You can run checks locally with pre-commit run --all or uv run pre-commit --all if you're using uv.
If you're on VS Code, there's also a handy extension:
https://marketplace.visualstudio.com/items?itemName=elagil.pre-commit-helper

No worries about CodeCov since it's just an abstract implementation.

@Ben-geo Ben-geo force-pushed the feature/abstract-data-collector branch from 8b5ab29 to 9cac504 Compare June 4, 2025 19:41
@Ben-geo Ben-geo force-pushed the feature/abstract-data-collector branch from 65f8caa to 9a05e68 Compare June 4, 2025 19:47
@Ben-geo
Copy link
Collaborator Author

Ben-geo commented Jun 4, 2025

Hey @adamamer20 I ran pre commit and i got get conflicts which for some reason I get conflicts, I am not able to solve it after pulling from main.
could you give me some context on what's happening here, is it because I didn't set up my environment correctly?
should I revert to the commit before the precommit?

@adamamer20
Copy link
Member

adamamer20 commented Jun 6, 2025

@Ben-geo I recently merged #143 into main, which modified the uv.lock file — this is the file uv uses to lock dependencies. Since you also touched uv.lock in your branch, GitHub flagged a merge conflict.
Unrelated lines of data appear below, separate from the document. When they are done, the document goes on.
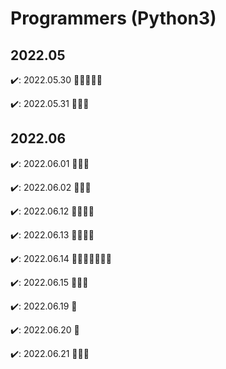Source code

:# Programmers (Python3)
## 2022.05 
 ✔️: 2022.05.30 🍎🍎🍎🍎🍎 
 
 ✔️: 2022.05.31 🍎🍎🍎
## 2022.06 
 ✔️: 2022.06.01 🍎🍎🍎
 
 ✔️: 2022.06.02 🍎🍎🍎

 ✔️: 2022.06.12 🍎🍎🍎🍎
 
 ✔️: 2022.06.13 🍎🍎🍎🍎

 ✔️: 2022.06.14 🍎🍎🍎🍎🍎🍎🍎
 
 ✔️: 2022.06.15 🍎🍎🍎
 
 ✔️: 2022.06.19 🍎
 
 ✔️: 2022.06.20 🍎
 
 ✔️: 2022.06.21 🍎🍎🍎
 
 
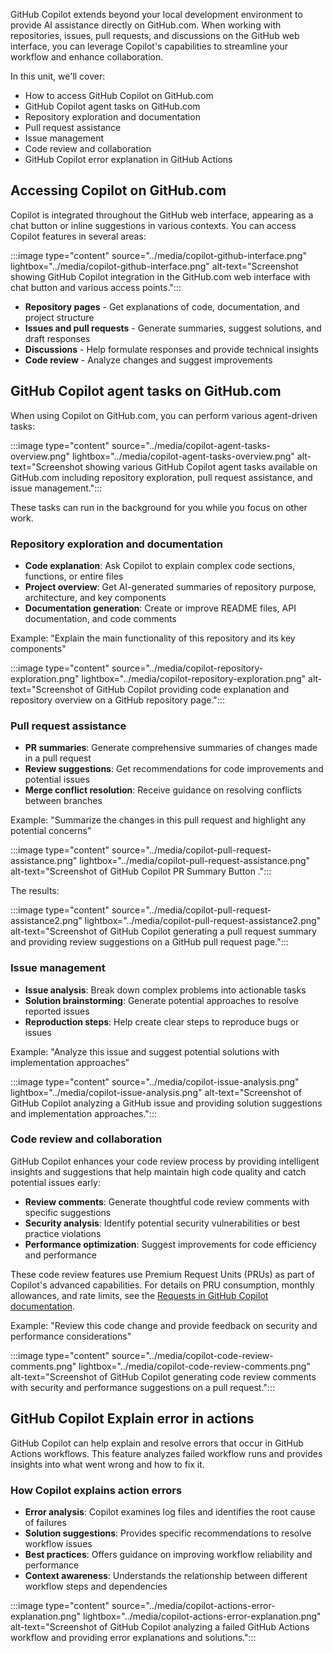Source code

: GitHub Copilot extends beyond your local development environment to provide AI assistance directly on GitHub.com. When working with repositories, issues, pull requests, and discussions on the GitHub web interface, you can leverage Copilot's capabilities to streamline your workflow and enhance collaboration.

In this unit, we'll cover:

- How to access GitHub Copilot on GitHub.com
- GitHub Copilot agent tasks on GitHub.com
- Repository exploration and documentation
- Pull request assistance
- Issue management
- Code review and collaboration
- GitHub Copilot error explanation in GitHub Actions

## Accessing Copilot on GitHub.com

Copilot is integrated throughout the GitHub web interface, appearing as a chat button or inline suggestions in various contexts. You can access Copilot features in several areas:

:::image type="content" source="../media/copilot-github-interface.png" lightbox="../media/copilot-github-interface.png" alt-text="Screenshot showing GitHub Copilot integration in the GitHub.com web interface with chat button and various access points.":::

- **Repository pages** - Get explanations of code, documentation, and project structure
- **Issues and pull requests** - Generate summaries, suggest solutions, and draft responses  
- **Discussions** - Help formulate responses and provide technical insights
- **Code review** - Analyze changes and suggest improvements

## GitHub Copilot agent tasks on GitHub.com

When using Copilot on GitHub.com, you can perform various agent-driven tasks:

:::image type="content" source="../media/copilot-agent-tasks-overview.png" lightbox="../media/copilot-agent-tasks-overview.png" alt-text="Screenshot showing various GitHub Copilot agent tasks available on GitHub.com including repository exploration, pull request assistance, and issue management.":::

These tasks can run in the background for you while you focus on other work.

### Repository exploration and documentation

- **Code explanation**: Ask Copilot to explain complex code sections, functions, or entire files
- **Project overview**: Get AI-generated summaries of repository purpose, architecture, and key components
- **Documentation generation**: Create or improve README files, API documentation, and code comments

Example: "Explain the main functionality of this repository and its key components"

:::image type="content" source="../media/copilot-repository-exploration.png" lightbox="../media/copilot-repository-exploration.png" alt-text="Screenshot of GitHub Copilot providing code explanation and repository overview on a GitHub repository page.":::

### Pull request assistance

- **PR summaries**: Generate comprehensive summaries of changes made in a pull request
- **Review suggestions**: Get recommendations for code improvements and potential issues
- **Merge conflict resolution**: Receive guidance on resolving conflicts between branches

Example: "Summarize the changes in this pull request and highlight any potential concerns"

:::image type="content" source="../media/copilot-pull-request-assistance.png" lightbox="../media/copilot-pull-request-assistance.png" alt-text="Screenshot of GitHub Copilot PR Summary Button .":::

The results:

:::image type="content" source="../media/copilot-pull-request-assistance2.png" lightbox="../media/copilot-pull-request-assistance2.png" alt-text="Screenshot of GitHub Copilot generating a pull request summary and providing review suggestions on a GitHub pull request page.":::

### Issue management

- **Issue analysis**: Break down complex problems into actionable tasks
- **Solution brainstorming**: Generate potential approaches to resolve reported issues
- **Reproduction steps**: Help create clear steps to reproduce bugs or issues

Example: "Analyze this issue and suggest potential solutions with implementation approaches"

:::image type="content" source="../media/copilot-issue-analysis.png" lightbox="../media/copilot-issue-analysis.png" alt-text="Screenshot of GitHub Copilot analyzing a GitHub issue and providing solution suggestions and implementation approaches.":::

### Code review and collaboration

GitHub Copilot enhances your code review process by providing intelligent insights and suggestions that help maintain high code quality and catch potential issues early:

- **Review comments**: Generate thoughtful code review comments with specific suggestions
- **Security analysis**: Identify potential security vulnerabilities or best practice violations
- **Performance optimization**: Suggest improvements for code efficiency and performance

These code review features use Premium Request Units (PRUs) as part of Copilot's advanced capabilities. For details on PRU consumption, monthly allowances, and rate limits, see the [Requests in GitHub Copilot documentation](https://docs.github.com/en/copilot/concepts/billing/copilot-requests).

Example: "Review this code change and provide feedback on security and performance considerations"

:::image type="content" source="../media/copilot-code-review-comments.png" lightbox="../media/copilot-code-review-comments.png" alt-text="Screenshot of GitHub Copilot generating code review comments with security and performance suggestions on a pull request.":::

## GitHub Copilot Explain error in actions

GitHub Copilot can help explain and resolve errors that occur in GitHub Actions workflows. This feature analyzes failed workflow runs and provides insights into what went wrong and how to fix it.

### How Copilot explains action errors

- **Error analysis**: Copilot examines log files and identifies the root cause of failures
- **Solution suggestions**: Provides specific recommendations to resolve workflow issues
- **Best practices**: Offers guidance on improving workflow reliability and performance
- **Context awareness**: Understands the relationship between different workflow steps and dependencies

:::image type="content" source="../media/copilot-actions-error-explanation.png" lightbox="../media/copilot-actions-error-explanation.png" alt-text="Screenshot of GitHub Copilot analyzing a failed GitHub Actions workflow and providing error explanations and solutions.":::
I resolved it by accepting all changes from the incoming branch (main) using VS Code. If you're curious how to handle this sort of conflict next time, here's a short video on how I did it.

Also, it looks like uv.lock changed on your side because you added pre-commit directly to the core dependencies of mesa-frames. While this works, it's better to list dev tools like pre-commit in the dev dependency group so that end users installing mesa-frames don’t get unnecessary dev tools.

To fix that, I merged #158 — now running uv sync will properly install pre-commit as a dev dependency only.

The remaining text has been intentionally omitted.